My theory (totally from my own head/people's anecdotes rather than any research) is that it's behavioural, but the behaviour that tends to lead to more consolidated independent sleep earlier is correlated with bottle feeding.
Consider this: A baby wakes in the night.
If you're breastfeeding, the easiest thing to do is to feed them back to sleep. It's instant, it works, you don't have to think about it, you don't even have to be particularly awake (once you've got the hang of latching anyway), you are probably more likely to bring them into bed and you all go back to sleep. Baby likely falls asleep with boob in mouth. If they wake an hour later you just do the same thing again. Most co-sleeping breastfeeding mothers report that their sleep is not very disturbed by night feeds, especially in the in between phase (newborn is tricky because of wind, nappies and getting started with breastfeeding; toddlers tend to turn into windmills with a limb in each parent's eye)
If you're bottle feeding, you have to go and get the bottle, and to do that means getting out of bed (or waking up partner and sending them) so you probably initially try something like jiggling, shhhing, patting, rocking or offering a dummy. This is easier than getting a bottle. You probably do this even if you're not actively trying to stop night feeds yet because the baby is still too little.

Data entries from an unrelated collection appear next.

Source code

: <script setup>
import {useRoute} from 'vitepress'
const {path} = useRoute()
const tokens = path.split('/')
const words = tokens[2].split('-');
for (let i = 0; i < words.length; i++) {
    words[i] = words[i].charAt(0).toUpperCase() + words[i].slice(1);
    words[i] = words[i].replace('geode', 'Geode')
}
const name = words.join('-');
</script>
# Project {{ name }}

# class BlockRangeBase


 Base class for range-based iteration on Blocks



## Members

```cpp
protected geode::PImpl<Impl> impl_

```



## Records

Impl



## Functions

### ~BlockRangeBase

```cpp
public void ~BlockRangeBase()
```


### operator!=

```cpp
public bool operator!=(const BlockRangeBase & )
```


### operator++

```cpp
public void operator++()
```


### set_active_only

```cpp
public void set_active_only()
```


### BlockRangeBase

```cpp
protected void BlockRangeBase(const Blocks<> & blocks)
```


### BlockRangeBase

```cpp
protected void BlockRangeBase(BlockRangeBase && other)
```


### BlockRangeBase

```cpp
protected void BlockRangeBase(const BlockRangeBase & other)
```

If you do give up and get the bottle, you might have to go to another floor of the house, you almost definitely have to go to another room. You might have to wait for the kettle or the prep machine or the bottle warmer. You might have to perform thinking tasks like counting scoops or seconds. It's likely that it is at least a couple of minutes if not longer between you making the decision to get the bottle and the bottle being available to the baby. Even if you decide immediately to offer the bottle, the baby has to wait for a brief period first.
If the bottle is empty before the baby falls asleep, it is unlikely that parents will get a second bottle. They'll try other methods to soothe the baby - a dummy, rocking, patting, holding, or some babies are happy to be laid down now that they have a full tummy and just go off back to sleep (the legendary "drowsy but awake"
)
If the baby wakes 45 minutes later, the parents are likely to think that hunger is not the cause of waking and try other soothing methods for longer before offering a bottle.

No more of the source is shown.